Entries taken from a collection:
◆ ◆ ◆ ◆ ◆ ◆ ◆

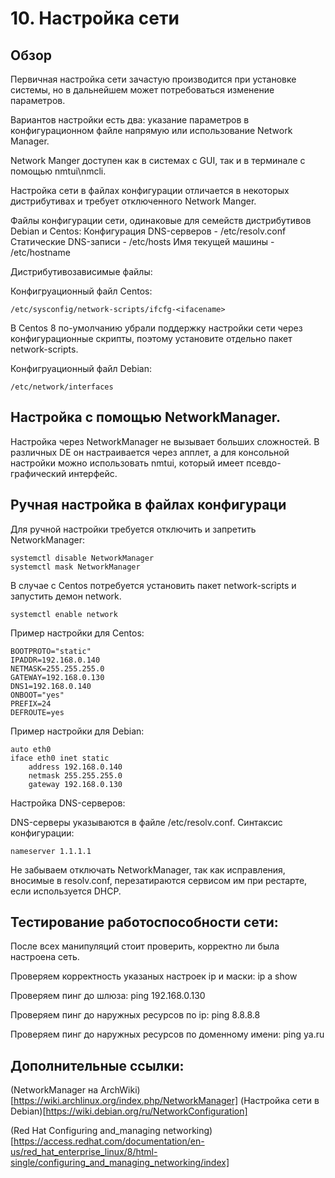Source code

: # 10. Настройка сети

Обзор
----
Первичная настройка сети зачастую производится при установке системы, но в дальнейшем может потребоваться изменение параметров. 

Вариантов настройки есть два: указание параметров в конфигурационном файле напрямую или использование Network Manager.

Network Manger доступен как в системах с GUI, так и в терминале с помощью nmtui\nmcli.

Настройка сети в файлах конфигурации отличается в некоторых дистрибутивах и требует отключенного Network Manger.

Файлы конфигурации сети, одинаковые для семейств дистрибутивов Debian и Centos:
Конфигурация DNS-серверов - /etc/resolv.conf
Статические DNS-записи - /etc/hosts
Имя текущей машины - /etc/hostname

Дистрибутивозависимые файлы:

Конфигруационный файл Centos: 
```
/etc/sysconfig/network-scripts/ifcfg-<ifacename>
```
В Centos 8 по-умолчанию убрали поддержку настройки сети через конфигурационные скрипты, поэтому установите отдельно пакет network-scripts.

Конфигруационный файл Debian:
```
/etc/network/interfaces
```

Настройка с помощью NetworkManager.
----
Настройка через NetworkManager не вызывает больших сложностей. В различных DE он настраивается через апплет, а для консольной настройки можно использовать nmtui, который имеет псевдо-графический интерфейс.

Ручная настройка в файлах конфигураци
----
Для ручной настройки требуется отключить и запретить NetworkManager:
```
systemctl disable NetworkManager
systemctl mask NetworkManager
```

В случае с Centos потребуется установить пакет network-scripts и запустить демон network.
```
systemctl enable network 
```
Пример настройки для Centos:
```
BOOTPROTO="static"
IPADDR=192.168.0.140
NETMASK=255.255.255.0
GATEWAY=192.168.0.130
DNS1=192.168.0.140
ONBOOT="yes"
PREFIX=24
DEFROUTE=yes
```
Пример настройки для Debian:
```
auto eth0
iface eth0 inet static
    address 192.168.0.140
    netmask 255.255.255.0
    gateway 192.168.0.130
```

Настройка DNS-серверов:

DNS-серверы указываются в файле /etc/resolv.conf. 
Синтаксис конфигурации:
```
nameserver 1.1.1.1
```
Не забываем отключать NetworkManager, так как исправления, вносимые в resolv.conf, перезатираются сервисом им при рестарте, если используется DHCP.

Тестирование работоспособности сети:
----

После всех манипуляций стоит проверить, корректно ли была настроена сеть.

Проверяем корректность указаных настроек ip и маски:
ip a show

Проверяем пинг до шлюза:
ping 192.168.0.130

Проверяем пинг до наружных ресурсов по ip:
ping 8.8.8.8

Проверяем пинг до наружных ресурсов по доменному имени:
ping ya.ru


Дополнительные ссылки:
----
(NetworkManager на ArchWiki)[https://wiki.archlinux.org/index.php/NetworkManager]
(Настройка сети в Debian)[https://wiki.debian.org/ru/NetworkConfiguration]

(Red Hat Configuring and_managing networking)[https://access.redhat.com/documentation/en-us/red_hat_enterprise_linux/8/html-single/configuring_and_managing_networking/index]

◆ ◆ ◆ ◆ ◆ ◆ ◆

**What you have to do**
Reproduce the data word for word without its images.

**Result below**
Source code

: # 10. Настройка сети

Обзор
----
Первичная настройка сети зачастую производится при установке системы, но в дальнейшем может потребоваться изменение параметров. 

Вариантов настройки есть два: указание параметров в конфигурационном файле напрямую или использование Network Manager.

Network Manger доступен как в системах с GUI, так и в терминале с помощью nmtui\nmcli.

Настройка сети в файлах конфигурации отличается в некоторых дистрибутивах и требует отключенного Network Manger.

Файлы конфигурации сети, одинаковые для семейств дистрибутивов Debian и Centos:
Конфигурация DNS-серверов - /etc/resolv.conf
Статические DNS-записи - /etc/hosts
Имя текущей машины - /etc/hostname

Дистрибутивозависимые файлы:

Конфигруационный файл Centos: 
```
/etc/sysconfig/network-scripts/ifcfg-<ifacename>
```
В Centos 8 по-умолчанию убрали поддержку настройки сети через конфигурационные скрипты, поэтому установите отдельно пакет network-scripts.

Конфигруационный файл Debian:
```
/etc/network/interfaces
```

Настройка с помощью NetworkManager.
----
Настройка через NetworkManager не вызывает больших сложностей. В различных DE он настраивается через апплет, а для консольной настройки можно использовать nmtui, который имеет псевдо-графический интерфейс.

Ручная настройка в файлах конфигураци
----
Для ручной настройки требуется отключить и запретить NetworkManager:
```
systemctl disable NetworkManager
systemctl mask NetworkManager
```

В случае с Centos потребуется установить пакет network-scripts и запустить демон network.
```
systemctl enable network 
```
Пример настройки для Centos:
```
BOOTPROTO="static"
IPADDR=192.168.0.140
NETMASK=255.255.255.0
GATEWAY=192.168.0.130
DNS1=192.168.0.140
ONBOOT="yes"
PREFIX=24
DEFROUTE=yes
```
Пример настройки для Debian:
```
auto eth0
iface eth0 inet static
    address 192.168.0.140
    netmask 255.255.255.0
    gateway 192.168.0.130
```

Настройка DNS-серверов:

DNS-серверы указываются в файле /etc/resolv.conf. 
Синтаксис конфигурации:
```
nameserver 1.1.1.1
```
Не забываем отключать NetworkManager, так как исправления, вносимые в resolv.conf, перезатираются сервисом им при рестарте, если используется DHCP.

Тестирование работоспособности сети:
----

После всех манипуляций стоит проверить, корректно ли была настроена сеть.

Проверяем корректность указаных настроек ip и маски:
ip a show

Проверяем пинг до шлюза:
ping 192.168.0.130

Проверяем пинг до наружных ресурсов по ip:
ping 8.8.8.8

Проверяем пинг до наружных ресурсов по доменному имени:
ping ya.ru


Дополнительные ссылки:
----
(NetworkManager на ArchWiki)[https://wiki.archlinux.org/index.php/NetworkManager]
(Настройка сети в Debian)[https://wiki.debian.org/ru/NetworkConfiguration]

(Red Hat Configuring and_managing networking)[https://access.redhat.com/documentation/en-us/red_hat_enterprise_linux/8/html-single/configuring_and_managing_networking/index]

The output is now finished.